The Demo with Secure Profile puts AuthBridge only on the agent — the tool is a plain workload and the agent → tool hop is a bare in-cluster HTTP call. This guide is the advanced variant of the same weather demo: AuthBridge is injected on both sides, and each agent-to-tool call goes through an OAuth 2.0 RFC 8693 token exchange so the token the tool sees is audience-scoped to the tool.
Concretely:
- The agent's AuthBridge matches the outbound host against an
authproxy-routes rule, exchanges its inbound JWT for a new access token whose aud claim is the tool's Keycloak client id, and injects Authorization: Bearer <exchanged-token> on the outbound request.
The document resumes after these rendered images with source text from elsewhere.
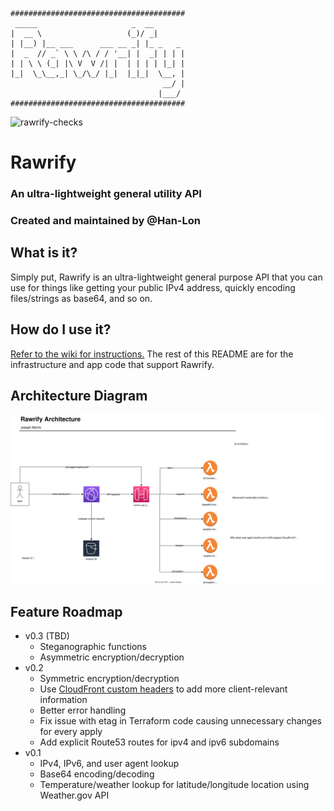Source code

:     #######################################
     _____                     _  __
    |  __ \                   (_)/ _|
    | |__) |__ ___      ___ __ _| |_ _   _
    |  _  // _` \ \ /\ / / '__| |  _| | | |
    | | \ \ (_| |\ V  V /| |  | | | | |_| |
    |_|  \_\__,_| \_/\_/ |_|  |_|_|  \__, |
                                      __/ |
                                     |___/
    #######################################

![rawrify-checks](https://github.com/Han-Lon/rawrify/actions/workflows/rawrify-checks.yml/badge.svg?branch=0.2-dev)

# Rawrify
### An ultra-lightweight general utility API
### Created and maintained by @Han-Lon

## What is it?
Simply put, Rawrify is an ultra-lightweight general purpose API that you can use for
things like getting your public IPv4 address, quickly encoding files/strings as base64, and so on.

## How do I use it?
[Refer to the wiki for instructions.](https://github.com/Han-Lon/rawrify/wiki) 
The rest of this README are for the infrastructure and app code that support Rawrify.


## Architecture Diagram
![architecture_diagram](docs/architecture_diagram.svg)


## Feature Roadmap
- v0.3 (TBD)
  - Steganographic functions
  - Asymmetric encryption/decryption
- v0.2
  - Symmetric encryption/decryption
  - Use [CloudFront custom headers](https://docs.aws.amazon.com/AmazonCloudFront/latest/DeveloperGuide/using-cloudfront-headers.html) to add more client-relevant information 
  - Better error handling
  - Fix issue with etag in Terraform code causing unnecessary changes for every apply
  - Add explicit Route53 routes for ipv4 and ipv6 subdomains
- v0.1
  - IPv4, IPv6, and user agent lookup
  - Base64 encoding/decoding
  - Temperature/weather lookup for latitude/longitude location using Weather.gov API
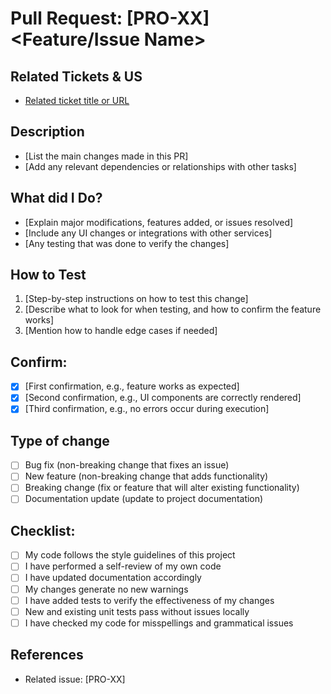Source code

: <!-- Provide a general summary of the pull request in the Title above -->
<!-- Please complete this template before creating the pull request. -->

# Pull Request: [PRO-XX] <Feature/Issue Name>

## Related Tickets & US
- [Related ticket title or URL]()

## Description

<!-- Provide a concise summary of the changes made in this PR. -->
<!-- Include any motivation, context, and important details. -->

- [List the main changes made in this PR]
- [Add any relevant dependencies or relationships with other tasks]

## What did I Do?

<!-- List out specific tasks and changes made in this PR. -->

- [Explain major modifications, features added, or issues resolved]
- [Include any UI changes or integrations with other services]
- [Any testing that was done to verify the changes]

## How to Test

1. [Step-by-step instructions on how to test this change]
2. [Describe what to look for when testing, and how to confirm the feature works]
3. [Mention how to handle edge cases if needed]

## Confirm:

- [x] [First confirmation, e.g., feature works as expected]
- [x] [Second confirmation, e.g., UI components are correctly rendered]
- [x] [Third confirmation, e.g., no errors occur during execution]

## Type of change

- [ ] Bug fix (non-breaking change that fixes an issue)
- [ ] New feature (non-breaking change that adds functionality)
- [ ] Breaking change (fix or feature that will alter existing functionality)
- [ ] Documentation update (update to project documentation)

## Checklist:

- [ ] My code follows the style guidelines of this project
- [ ] I have performed a self-review of my own code
- [ ] I have updated documentation accordingly
- [ ] My changes generate no new warnings
- [ ] I have added tests to verify the effectiveness of my changes
- [ ] New and existing unit tests pass without issues locally
- [ ] I have checked my code for misspellings and grammatical issues

## References

- Related issue: [PRO-XX] <Link to related issue>
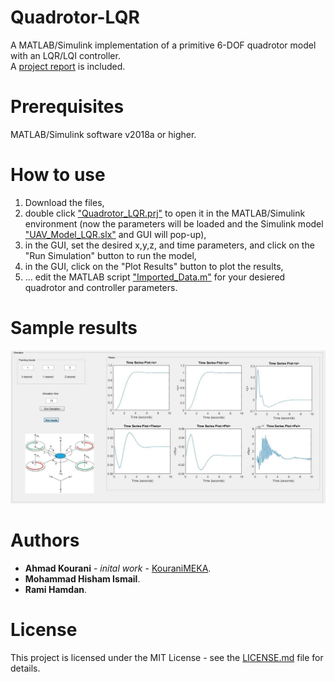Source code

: # Quadrotor-LQR
A MATLAB/Simulink implementation of a primitive 6-DOF quadrotor model with an LQR/LQI controller.<br />
A [project report](https://github.com/KouraniMEKA/Quadrotor-LQR/Final_Report.pdf) is included.

# Prerequisites
MATLAB/Simulink software v2018a or higher.

# How to use
1. Download the files, <br />
2. double click ["Quadrotor_LQR.prj"](https://github.com/KouraniMEKA/Quadrotor-LQR/blob/master/Quadrotor_LQR.prj) to open it in the MATLAB/Simulink environment (now the parameters will be loaded and the Simulink model ["UAV_Model_LQR.slx"](https://github.com/KouraniMEKA/Quadrotor-LQR/blob/master/UAV_Model_LQR.slx) and GUI will pop-up), <br />
3. in the GUI, set the desired x,y,z, and time parameters, and click on the "Run Simulation" button to run the model, <br />
4. in the GUI, click on the "Plot Results" button to plot the results, <br />
5. ... edit the MATLAB script ["Imported_Data.m"](https://github.com/KouraniMEKA/Quadrotor-LQR/blob/master/Imported_Data.m) for your desiered quadrotor and controller parameters.

# Sample results
<p align="center">
  <img src="https://github.com/KouraniMEKA/Quadrotor-LQR/blob/master/images/GUI_sample.JPG">
  <br />
</p>

# Authors
* **Ahmad Kourani** - *inital work* - [KouraniMEKA](https://github.com/KouraniMEKA). <br />
* **Mohammad Hisham Ismail**. <br />
* **Rami Hamdan**. <br />

# License
This project is licensed under the MIT License - see the [LICENSE.md](https://github.com/KouraniMEKA/Quadrotor-LQR/blob/master/LICENSE) file for details.
 
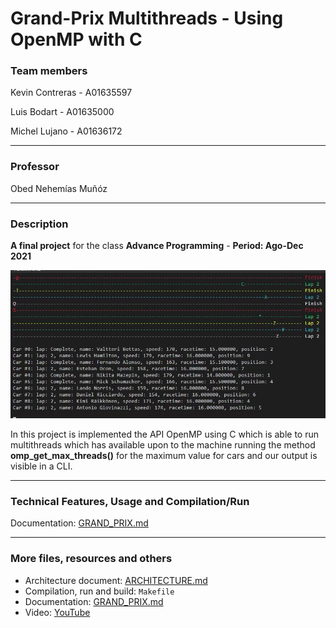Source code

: # Grand-Prix Multithreads - Using OpenMP with C
### Team members


Kevin Contreras - A01635597

Luis Bodart - A01635000

Michel Lujano - A01636172

***

### Professor

Obed Nehemías Muñóz

***

### Description

**A final project** for the class **Advance Programming** - **Period: Ago-Dec 2021**

![Grand-Prix animation](./grandprix.gif)

In this project is implemented the API OpenMP using C which is able to run multithreads which has available upon to the machine running the method **omp_get_max_threads()** for the maximum value for cars and our output is visible in a CLI.

***

### Technical Features, Usage and Compilation/Run

Documentation: [GRAND_PRIX.md](./GRAND_PRIX.md)

***

### More files, resources and others
 	
* Architecture document: [ARCHITECTURE.md](./ARCHITECTURE.md)
* Compilation, run and build: `Makefile`
* Documentation: [GRAND_PRIX.md](./GRAND_PRIX.md)
* Video: [YouTube](#)



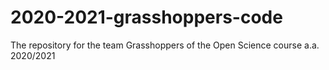 # 2020-2021-grasshoppers-code
The repository for the team Grasshoppers of the Open Science course a.a. 2020/2021
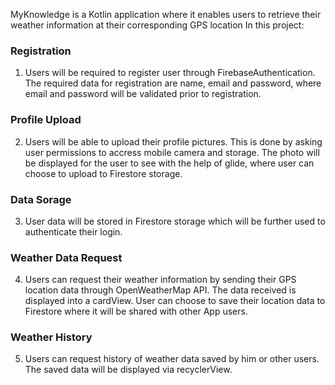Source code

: MyKnowledge is a Kotlin application where it enables users to retrieve their weather information at their corresponding GPS location
In this project:

### Registration

1. Users will be required to register user through FirebaseAuthentication. The required data for registration are name, email 
and password, where email and password will be validated prior to registration.

### Profile Upload

2. Users will be able to upload their profile pictures. This is done by asking user permissions to accress mobile camera and storage.
The photo will be displayed for the user to see with the help of glide, where user can choose to upload to Firestore storage.

### Data Sorage

3. User data will be stored in Firestore storage which will be further used to authenticate their login.

### Weather Data Request

4. Users can request their weather information by sending their GPS location data through OpenWeatherMap API. The data received
 is displayed into a cardView. User can choose to save their location data to Firestore where it will be shared with other App users.
 
### Weather History

5. Users can request history of weather data saved by him or other users. The saved data will be displayed via recyclerView.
- The tool's AuthBridge validates that new token before the MCP server sees the request. Requests without the tool's audience in the token are rejected at the tool's ingress — even if they came from another workload inside the mesh.
- Keycloak issues the exchange with
standard.token.exchange.enabled: true on both clients, and a client scope whose token mapper puts the tool's audience into the exchanged token's aud claim.
We use the naming suffix -advanced on every resource so this demo can co-exist with the basic secure-profile demo in the same team1 namespace.
ConfigMaps involved
The advanced demo touches two AuthBridge-related ConfigMaps in the demo namespace:
authproxy-routes is the only piece that requires an explicit kubectl apply from you.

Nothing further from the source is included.